La 62ème édition du Festival international du film de Mannheim-Heidelberg (Allemagne) s’est déroulée du 31 octobre au 10 novembre 2013. Si le catalogue mettait en avant la place dans femmes à l’écran, et le traitement de leurs différentes personnalités (la battante, la romantique, la rebelle, la sensible, l’artiste, etc.), il semble pourtant difficile d’y voir un vrai thème. Et, de façon assez ironique, le seul film sans actrice, Mandariinid de Zaza Urushadze (un monsieur, contrairement à ce que son prénom peut évoquer pour les francophones), a obtenu le prix du public et le prix spécial du jury…

La grande originalité de ce festival peu connu, y compris chez les journalistes de cinéma, et pourtant très ancien, tient dans l’excellente qualité de sa sélection. A une époque où beaucoup de premiers films tournent de festival en festival, il devient rare d’avoir la surprise de la découverte. Parmi les 18 films en compétition, le directeur du festival, Michael Koetz a choisi des pépites inconnues et harmonieusement mélangé les genres. Film historique, The Retrieval de Chris Eska (États-Unis) ; sujet de société traité avec humour et finesse, De Nieuwe Wereld de Jaap van Heusden (Pays-Bas) ; fantaisie zen, Koan de Printemps de Marc-Olivier Louveau (France) ou savoureuse déclinaison d’une pensée de Montaigne sur la foi à la mode orientale, Yuan Lai Ni Hai Zai d’Elsa Yang (Taiwan).

Quelques films s’éloignaient courageusement d’une réception grand public. Blackbird a été co-réalisé par trois jeunes Irlandais, Robyn Pete, Jamie Chambers et John Craine. Dans un bout du monde économiquement et géographiquement isolé, un jeune homme collectionne les rebuts de la société, que ce soit les morceaux de verre ramassés sur la plage ou les ballades traditionnelles chantées par des vieux en voie de disparition. Une belle photo, des personnages atypiques et attachants mais un traitement trop brouillon pour convaincre. Drift de Benny Vandendriessche (Belgique), dans une forme poétique et radicale, où le récit en pointillé entremêle le deuil et une meute de chiens sauvages, laisse à un acteur étonnant, Dirk Hendrikx emmener le spectateur vers l’univers âpre de la désolation physique. Le jury Fipresci lui a décerné son prix.

Présidé par István Szabó, le jury officiel a un peu déçu. Certes Melaza de Carlos Lechuga (Cuba) est un charmant portrait d’une famille empêtrée dans le quotidien cubain mais son traitement cinématographique, très classique et sans surprise, ne le place pas du côté des œuvres indispensables.

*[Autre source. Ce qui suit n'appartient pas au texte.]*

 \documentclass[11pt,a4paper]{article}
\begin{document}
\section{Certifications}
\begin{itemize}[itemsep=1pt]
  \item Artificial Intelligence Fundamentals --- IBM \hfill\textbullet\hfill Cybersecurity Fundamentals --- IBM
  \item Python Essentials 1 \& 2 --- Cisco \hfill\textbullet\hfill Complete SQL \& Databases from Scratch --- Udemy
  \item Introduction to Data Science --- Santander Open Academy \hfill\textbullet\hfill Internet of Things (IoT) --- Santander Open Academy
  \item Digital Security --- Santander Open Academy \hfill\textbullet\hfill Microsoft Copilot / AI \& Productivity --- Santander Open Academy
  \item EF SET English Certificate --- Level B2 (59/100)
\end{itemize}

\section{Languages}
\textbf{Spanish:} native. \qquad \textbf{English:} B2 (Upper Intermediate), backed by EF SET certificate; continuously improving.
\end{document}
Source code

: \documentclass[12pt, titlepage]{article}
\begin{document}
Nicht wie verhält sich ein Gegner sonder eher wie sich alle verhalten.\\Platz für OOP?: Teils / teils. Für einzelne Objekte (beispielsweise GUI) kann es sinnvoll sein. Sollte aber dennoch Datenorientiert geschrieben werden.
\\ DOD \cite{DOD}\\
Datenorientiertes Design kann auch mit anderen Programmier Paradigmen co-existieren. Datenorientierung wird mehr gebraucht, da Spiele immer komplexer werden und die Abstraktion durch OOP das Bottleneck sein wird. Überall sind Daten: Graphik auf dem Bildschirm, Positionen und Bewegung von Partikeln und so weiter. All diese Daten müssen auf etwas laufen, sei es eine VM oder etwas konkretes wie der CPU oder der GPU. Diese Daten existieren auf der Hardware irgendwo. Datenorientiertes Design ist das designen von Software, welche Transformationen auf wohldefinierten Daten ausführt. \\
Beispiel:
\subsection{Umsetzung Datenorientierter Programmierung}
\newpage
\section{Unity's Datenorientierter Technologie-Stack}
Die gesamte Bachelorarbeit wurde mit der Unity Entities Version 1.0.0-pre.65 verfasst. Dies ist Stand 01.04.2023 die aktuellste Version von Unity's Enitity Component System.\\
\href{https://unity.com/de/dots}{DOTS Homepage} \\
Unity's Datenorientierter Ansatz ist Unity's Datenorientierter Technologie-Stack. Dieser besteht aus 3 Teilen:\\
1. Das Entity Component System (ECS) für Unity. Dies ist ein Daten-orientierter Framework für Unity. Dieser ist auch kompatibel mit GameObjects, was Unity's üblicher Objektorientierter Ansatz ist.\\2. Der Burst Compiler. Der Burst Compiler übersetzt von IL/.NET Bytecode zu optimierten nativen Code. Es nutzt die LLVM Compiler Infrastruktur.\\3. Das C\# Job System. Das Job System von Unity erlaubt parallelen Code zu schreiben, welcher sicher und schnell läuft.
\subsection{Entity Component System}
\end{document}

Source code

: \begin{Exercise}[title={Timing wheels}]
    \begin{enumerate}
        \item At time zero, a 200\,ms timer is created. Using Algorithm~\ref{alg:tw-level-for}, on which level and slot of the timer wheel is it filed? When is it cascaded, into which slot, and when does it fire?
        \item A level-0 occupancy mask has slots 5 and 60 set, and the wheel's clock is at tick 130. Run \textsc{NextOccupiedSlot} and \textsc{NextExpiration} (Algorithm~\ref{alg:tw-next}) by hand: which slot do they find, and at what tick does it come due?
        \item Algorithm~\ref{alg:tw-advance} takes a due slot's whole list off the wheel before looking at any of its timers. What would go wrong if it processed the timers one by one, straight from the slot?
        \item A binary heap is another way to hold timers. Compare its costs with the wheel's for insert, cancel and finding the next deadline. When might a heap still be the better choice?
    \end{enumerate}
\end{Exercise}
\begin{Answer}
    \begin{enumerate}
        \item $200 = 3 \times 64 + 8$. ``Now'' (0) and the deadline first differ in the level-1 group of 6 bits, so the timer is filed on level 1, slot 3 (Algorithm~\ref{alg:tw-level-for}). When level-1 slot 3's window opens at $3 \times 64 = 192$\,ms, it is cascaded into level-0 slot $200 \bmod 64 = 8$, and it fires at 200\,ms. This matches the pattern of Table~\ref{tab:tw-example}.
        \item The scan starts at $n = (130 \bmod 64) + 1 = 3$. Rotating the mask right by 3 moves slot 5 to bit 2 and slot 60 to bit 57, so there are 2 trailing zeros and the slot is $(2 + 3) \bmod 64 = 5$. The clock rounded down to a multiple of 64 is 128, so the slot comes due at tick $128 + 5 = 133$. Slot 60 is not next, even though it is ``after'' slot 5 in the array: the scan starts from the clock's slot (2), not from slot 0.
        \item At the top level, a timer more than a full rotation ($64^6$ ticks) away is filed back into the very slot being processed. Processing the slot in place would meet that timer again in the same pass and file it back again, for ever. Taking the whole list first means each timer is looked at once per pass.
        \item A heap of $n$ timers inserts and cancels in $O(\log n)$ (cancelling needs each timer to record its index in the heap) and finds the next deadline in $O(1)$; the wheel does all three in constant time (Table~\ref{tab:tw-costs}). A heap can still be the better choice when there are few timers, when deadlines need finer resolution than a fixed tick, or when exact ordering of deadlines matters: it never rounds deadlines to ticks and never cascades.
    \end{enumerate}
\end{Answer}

On regrette aussi l’habitude allemande de présenter les films, du moins ceux qui ne sont pas en compétition, en version doublée et qui nous a fait abandonner la projection de la version longue de « Alexander » d’Oliver Stone… Autre regret mais qui vaut pour beaucoup d’autres festivals : les films venus de pays anglophones présentés sans sous-titres, sont un réel handicap pour les jurés et les spectateurs qui, s’ils maîtrisent un peu l’anglais, ne sont pas forcément à l’aise avec les accents gallois, australiens, africains ou du sud des États-Unis.

Cela n’enlève en rien le plaisir d’avoir pu participer à cette édition du Festival de Mannheim-Heidelberg : une ambiance chaleureuse, une proximité quotidienne entre les réalisateurs et le public et une excellente sélection dans la compétition internationale.